● **Exercise description**:
Reproduce exactly only the lines from the line that holds "of the company's" to the line that holds "In particular, recall", inclusive, in the listing below, and please leave out every picture.

Segment Start: Supplied records

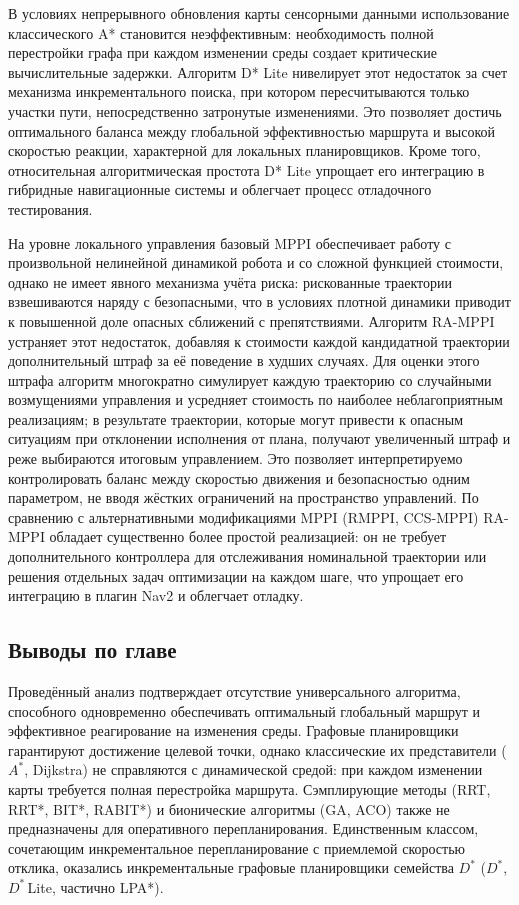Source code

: \documentclass[a4paper,12pt]{extarticle}
\begin{document}
    В условиях непрерывного обновления карты сенсорными данными использование классического
    A* становится неэффективным: необходимость полной перестройки графа при
    каждом изменении среды создает критические вычислительные задержки.
    Алгоритм D* Lite нивелирует этот недостаток за счет механизма инкрементального поиска,
    при котором пересчитываются только участки пути, непосредственно затронутые изменениями.
    Это позволяет достичь оптимального баланса между глобальной эффективностью маршрута и
    высокой скоростью реакции, характерной для локальных планировщиков.
    Кроме того, относительная алгоритмическая простота D* Lite упрощает его
    интеграцию в гибридные навигационные системы и облегчает процесс отладочного тестирования.

    На уровне локального управления базовый MPPI обеспечивает работу с произвольной нелинейной динамикой робота и со сложной функцией стоимости, однако не имеет явного механизма учёта риска: рискованные траектории взвешиваются наряду с безопасными, что в условиях плотной динамики приводит к повышенной доле опасных сближений с препятствиями.
    Алгоритм RA-MPPI устраняет этот недостаток, добавляя к стоимости каждой кандидатной траектории дополнительный штраф за её поведение в худших случаях.
    Для оценки этого штрафа алгоритм многократно симулирует каждую траекторию со случайными возмущениями управления и усредняет стоимость по наиболее неблагоприятным реализациям; в результате траектории, которые могут привести к опасным ситуациям при отклонении исполнения от плана, получают увеличенный штраф и реже выбираются итоговым управлением.
    Это позволяет интерпретируемо контролировать баланс между скоростью движения и безопасностью одним параметром, не вводя жёстких ограничений на пространство управлений.
    По сравнению с альтернативными модификациями MPPI (RMPPI, CCS-MPPI) RA-MPPI обладает существенно более простой реализацией: он не требует дополнительного контроллера для отслеживания номинальной траектории или решения отдельных задач оптимизации на каждом шаге, что упрощает его интеграцию в плагин Nav2 и облегчает отладку.

    \subsection{Выводы по главе}

Проведённый анализ подтверждает отсутствие универсального алгоритма, способного одновременно обеспечивать оптимальный глобальный маршрут и эффективное реагирование на изменения среды. Графовые планировщики гарантируют достижение целевой точки, однако классические их представители ($A^*$, Dijkstra) не справляются с динамической средой: при каждом изменении карты требуется полная перестройка маршрута. Сэмплирующие методы (RRT, RRT*, BIT*, RABIT*) и бионические алгоритмы (GA, ACO) также не предназначены для оперативного перепланирования. Единственным классом, сочетающим инкрементальное перепланирование с приемлемой скоростью отклика, оказались инкрементальные графовые планировщики семейства $D^*$ ($D^*$, $D^*$\,Lite, частично LPA*).
\end{document}
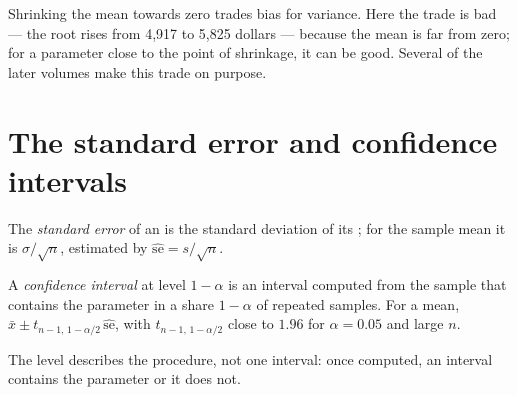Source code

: \label{out:b1:sampling-and-inference:bias-variance}

Shrinking the mean towards zero trades bias for variance. Here the trade is
bad --- the root  rises from 4,917 to 5,825 dollars ---
because the mean is far from zero; for a parameter close to the point of
shrinkage, it can be good. Several  of the later volumes make
this trade on purpose.

\section{The standard error and confidence intervals}\label{sec:b1:sampling-and-inference:intervals}

\begin{definition}\label{def:b1:sampling-and-inference:standard-error}
The \emph{standard error} of an  is the standard deviation of its
; for the sample mean it is $\sigma/\sqrt n$, estimated by
$\widehat{\mathrm{se}} = s/\sqrt n$.
\end{definition}

\begin{definition}\label{def:b1:sampling-and-inference:confidence-interval}
A \emph{confidence interval} at level $1 - \alpha$ is an interval computed from the
sample that contains the parameter in a share $1 - \alpha$ of repeated samples. For a
mean, $\bar x \pm t_{n-1,\,1-\alpha/2}\,\widehat{\mathrm{se}}$, with $t_{n-1,\,1-\alpha/2}$ close to $1.96$ for $\alpha = 0.05$ and large $n$.
\end{definition}

The level describes the procedure, not one interval: once computed, an
interval contains the parameter or it does not.

\label{lst:b1:sampling-and-inference:interval}

\label{out:b1:sampling-and-inference:interval}

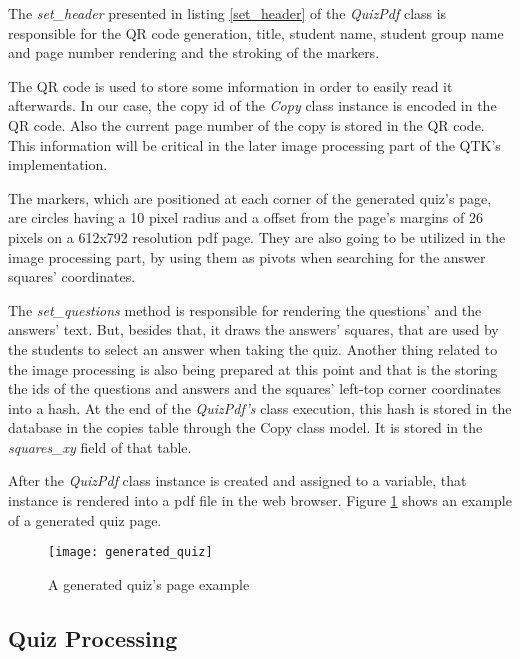 The \textit{set\_header} presented in listing \ref{set_header} of the \textit{QuizPdf} class is responsible for the QR code generation, title, student name, student group name and page number rendering and the stroking of the markers. 




The QR code is used to store some information in order to easily read it afterwards. In our case, the copy id of the \textit{Copy} class instance 
is encoded in the QR code. Also the current page number of the copy is stored in the QR code. This information will be critical in the later image processing part of the QTK's implementation. 

The markers, which are positioned at each corner of the generated quiz's page, are circles having a 10 pixel radius and a offset from the page's margins of 26 pixels on a 612x792 resolution pdf page. They are also going to be utilized in the image processing part, by using them as pivots when searching for the answer squares' coordinates.

The \textit{set\_questions} method is responsible for rendering the questions' and the answers' text. But, besides that, it draws the answers' squares, that are used by the students to select an answer when taking the quiz. Another thing related to the image processing is also being prepared at this point and that is the storing the ids of the questions and answers and the squares' left-top corner coordinates into a hash. At the end of the \textit{QuizPdf's} class execution, this hash is stored in the database in the copies table through the Copy class model. It is stored in the \textit{squares\_xy} field of that table.

After the \textit{QuizPdf} class instance is created and assigned to a variable, that instance is rendered into a pdf file in the web browser. Figure \ref{generated_quiz_page} shows an example of a generated quiz page. 

\begin{figure}[!ht]
\centering
\texttt{[image: generated\_quiz]}
\caption{A generated quiz's page example}\label{generated_quiz_page}
\end{figure}


\subsection{Quiz Processing}

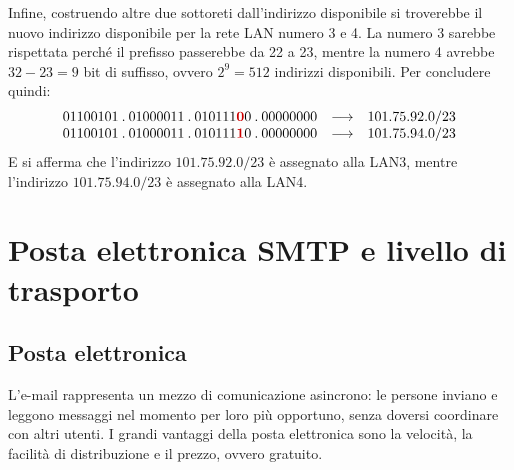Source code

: \documentclass[a4paper]{article}
\newcommand{\binaryaddresspointed}[4]{#1\:.\:#2\:.\:#3\:.\:#4}
\begin{document}
	\noindent
	Infine, costruendo altre due sottoreti dall’indirizzo disponibile si troverebbe il nuovo indirizzo disponibile per la rete LAN numero 3 e 4. La numero 3 sarebbe rispettata perché il prefisso passerebbe da 22 a 23, mentre la numero 4 avrebbe $32-23=9$ bit di suffisso, ovvero $2^{9}=512$ indirizzi disponibili.\newline
	Per concludere quindi:
	\begin{equation*}
		\begin{array}{lll}
			\binaryaddresspointed{01100101}{01000011}{010111\textcolor{Red3}{\boldsymbol{0}}0}{00000000} & \longrightarrow & 101.75.92.0/23 \\
			\binaryaddresspointed{01100101}{01000011}{010111\textcolor{Red3}{\boldsymbol{1}}0}{00000000} & \longrightarrow & 101.75.94.0/23
		\end{array}
	\end{equation*}
	E si afferma che l’indirizzo $101.75.92.0/23$ è assegnato alla LAN3, mentre l’indirizzo $101.75.94.0/23$ è assegnato alla LAN4.
	
	\newpage
	
	\section{Posta elettronica SMTP e livello di trasporto}
	
	\subsection{Posta elettronica}
	
	L’e-mail rappresenta un mezzo di comunicazione asincrono: le persone inviano e leggono messaggi nel momento per loro più opportuno, senza doversi coordinare con altri utenti. I grandi vantaggi della posta elettronica sono la velocità, la facilità di distribuzione e il prezzo, ovvero gratuito.\newline
	
\end{document}
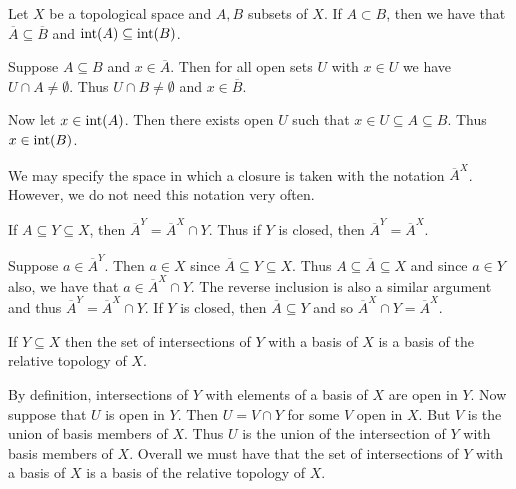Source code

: \documentclass[letterpaper, 11pt, oneside]{book}
\begin{document}
\clearpage

\begin{prop}
  Let $X$ be a topological space and $A, B$ subsets of $X$.
  If $A \subset B$, then we have that $\overline{A} \subseteq \overline{B}$ and $\operatorname{int}(A) \subseteq \operatorname{int}(B)$.
\end{prop}
\begin{pf}
  Suppose $A \subseteq B$ and $x \in \overline{A}$.
  Then for all open sets $U$ with $x \in U$ we have $U \cap A \neq \emptyset$.
  Thus $U \cap B \neq \emptyset$ and $x \in \overline{B}$.

  Now let $x \in \operatorname{int}(A)$.
  Then there exists open $U$ such that $x \in U \subseteq A \subseteq B$.
  Thus $x \in \operatorname{int}(B)$.
\end{pf}

We may specify the space in which a closure is taken with the notation $\overline{A}^{X}$.
However, we do not need this notation very often.

\begin{prop}
  If $A \subseteq Y \subseteq X$, then $\overline{A}^{Y} = \overline{A}^{X} \cap Y$.
  Thus if $Y$ is closed, then $\overline{A}^{Y} = \overline{A}^{X}$.
\end{prop}
\begin{pf}
  Suppose $a \in \overline{A}^{Y}$.
  Then $a \in X$ since $\overline{A} \subseteq Y \subseteq X$.
  Thus $A \subseteq \overline{A} \subseteq X$ and since $a \in Y$ also, we have that $a \in \overline{A}^{X} \cap Y$.
  The reverse inclusion is also a similar argument and thus $\overline{A}^{Y} = \overline{A}^{X} \cap Y$.
  If $Y$ is closed, then $\overline{A} \subseteq Y$ and so $\overline{A}^{X} \cap Y = \overline{A}^{X}$.
\end{pf}

\begin{prop}
  If $Y \subseteq X$ then the set of intersections of $Y$ with a basis of $X$ is a basis of the relative topology of $X$.
\end{prop}
\begin{pf}
  By definition, intersections of $Y$ with elements of a basis of $X$ are open in $Y$.
  Now suppose that $U$ is open in $Y$.
  Then $U = V \cap Y$ for some $V$ open in $X$.
  But $V$ is the union of basis members of $X$.
  Thus $U$ is the union of the intersection of $Y$ with basis members of $X$.
  Overall we must have that the set of intersections of $Y$ with a basis of $X$ is a basis of the relative topology of $X$.
\end{pf}
\end{document}
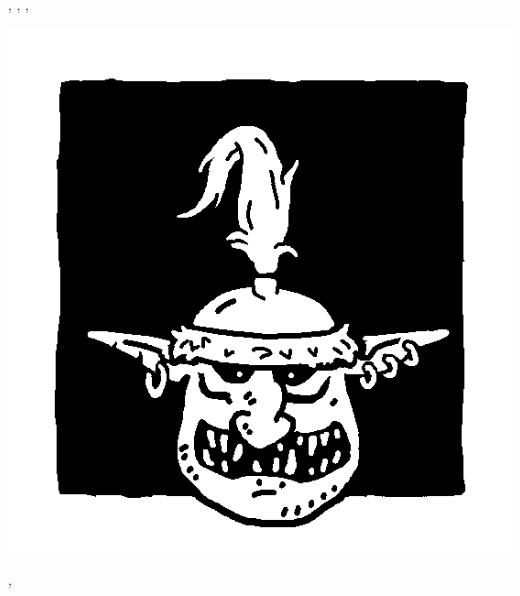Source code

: \begin{multicols}{3}
\begin{center}
\vspace*{5pt}\frenzy{}, \unruly{}, \borntofight{}, 
\end{center}

\end{multicols}

\vspace*{-0.2cm}

\begin{multicols}{3}\raggedcolumns

\begin{center}
\includegraphics[width=\logosize]{pics/commongoblin.png}
\vspace*{-1cm}\subsubtitle{\commongoblin}

\vspace*{5pt}\unruly{}, \insignificant{}
\end{center}

\columnbreak


\end{multicols}
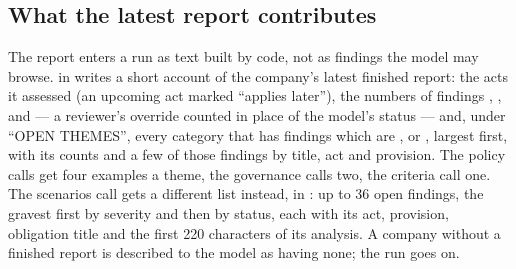 \subsection{What the latest report contributes}\label{sec:programme:report}

The report enters a run as text built by code, not as findings the model may browse.
 in  writes a short account of the company's
latest finished report: the acts it assessed (an upcoming act marked \enquote{applies
later}), the numbers of findings , ,  and
 --- a reviewer's override counted in place of the model's status --- and, under \enquote{OPEN THEMES}, every category that has findings which
are ,  or , largest first, with its counts and
a few of those findings by title, act and provision. The policy calls get four examples a
theme, the governance calls two, the criteria call one. The scenarios call gets a different
list instead,  in : up to 36 open findings,
the gravest first by severity and then by status, each with its act, provision, obligation
title and the first 220 characters of its analysis. A company without a finished report is
described to the model as having none; the run goes on.

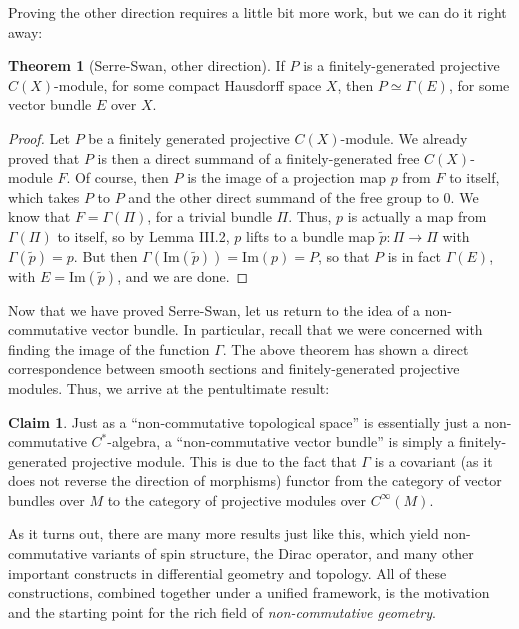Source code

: \documentclass[aps,pra,showpacs,notitlepage,onecolumn,superscriptaddress,nofootinbib]{revtex4-1}
\theoremstyle{definition}
\newtheorem{theorem}{Theorem}[section]
\newtheorem{claim}{Claim}[section]
\newcommand{\hhrulefill}{\hspace{-1.5em} \hrulefill}
\begin{document}
Proving the other direction requires a little bit more work, but we can do it right away:

\begin{theorem}[Serre-Swan, other direction]
If $P$ is a finitely-generated projective $C(X)$-module, for some compact Hausdorff space $X$, then $P \simeq \Gamma(E)$, for some vector bundle $E$ over $X$.
\end{theorem}

\begin{proof}
  Let $P$ be a finitely generated projective $C(X)$-module. We already proved that $P$ is then a direct summand of a finitely-generated free $C(X)$-module $F$.
  Of course, then $P$ is the image of a projection map $p$ from $F$ to itself, which takes $P$ to $P$ and the other direct summand of the free group to $0$.
  We know that $F = \Gamma(\Pi)$, for a trivial bundle $\Pi$. Thus, $p$ is actually a map from $\Gamma(\Pi)$ to itself, so by Lemma III.2, $p$ lifts
  to a bundle map $\widetilde{p} : \Pi \rightarrow \Pi$ with $\Gamma(\widetilde{p}) = p$. But then $\Gamma(\text{Im}(\widetilde{p})) = \text{Im}(p) = P$,
  so that $P$ is in fact $\Gamma(E)$, with $E = \text{Im}(\widetilde{p})$, and we are done.
  \end{proof}

\hhrulefill

\noindent Now that we have proved Serre-Swan, let us return to the idea of a non-commutative vector bundle. In particular, recall
that we were concerned with finding the image of the function $\Gamma$. The above theorem has shown a direct correspondence between
smooth sections and finitely-generated projective modules. Thus, we arrive at the pentultimate result:

\begin{claim}
  Just as a ``non-commutative topological space'' is essentially just a non-commutative $C^{*}$-algebra, a ``non-commutative vector bundle''
  is simply a finitely-generated projective module. This is due to the fact that $\Gamma$ is a covariant (as it does not reverse the direction of morphisms)
  functor from the category of vector bundles over $M$ to the category of projective modules over $C^{\infty}(M)$.
\end{claim}

As it turns out, there are many more results just like this, which yield non-commutative variants of spin structure, the Dirac operator,
and many other important constructs in differential geometry and topology. All of these constructions, combined together under a unified
framework, is the motivation and the starting point for the rich field of \emph{non-commutative geometry}.
\end{document}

Segment End: Supplied records

● **Response for this exercise**:
 in  writes a short account of the company's
latest finished report: the acts it assessed (an upcoming act marked \enquote{applies
later}), the numbers of findings , ,  and
 --- a reviewer's override counted in place of the model's status --- and, under \enquote{OPEN THEMES}, every category that has findings which
are ,  or , largest first, with its counts and
a few of those findings by title, act and provision. The policy calls get four examples a
theme, the governance calls two, the criteria call one. The scenarios call gets a different
list instead,  in : up to 36 open findings,
the gravest first by severity and then by status, each with its act, provision, obligation
title and the first 220 characters of its analysis. A company without a finished report is
described to the model as having none; the run goes on.

Source code

: \documentclass[aps,pra,showpacs,notitlepage,onecolumn,superscriptaddress,nofootinbib]{revtex4-1}
\theoremstyle{definition}
\newtheorem{theorem}{Theorem}[section]
\newtheorem{claim}{Claim}[section]
\newcommand{\hhrulefill}{\hspace{-1.5em} \hrulefill}
\begin{document}
Proving the other direction requires a little bit more work, but we can do it right away:

\begin{theorem}[Serre-Swan, other direction]
If $P$ is a finitely-generated projective $C(X)$-module, for some compact Hausdorff space $X$, then $P \simeq \Gamma(E)$, for some vector bundle $E$ over $X$.
\end{theorem}

\begin{proof}
  Let $P$ be a finitely generated projective $C(X)$-module. We already proved that $P$ is then a direct summand of a finitely-generated free $C(X)$-module $F$.
  Of course, then $P$ is the image of a projection map $p$ from $F$ to itself, which takes $P$ to $P$ and the other direct summand of the free group to $0$.
  We know that $F = \Gamma(\Pi)$, for a trivial bundle $\Pi$. Thus, $p$ is actually a map from $\Gamma(\Pi)$ to itself, so by Lemma III.2, $p$ lifts
  to a bundle map $\widetilde{p} : \Pi \rightarrow \Pi$ with $\Gamma(\widetilde{p}) = p$. But then $\Gamma(\text{Im}(\widetilde{p})) = \text{Im}(p) = P$,
  so that $P$ is in fact $\Gamma(E)$, with $E = \text{Im}(\widetilde{p})$, and we are done.
  \end{proof}

\hhrulefill

\noindent Now that we have proved Serre-Swan, let us return to the idea of a non-commutative vector bundle. In particular, recall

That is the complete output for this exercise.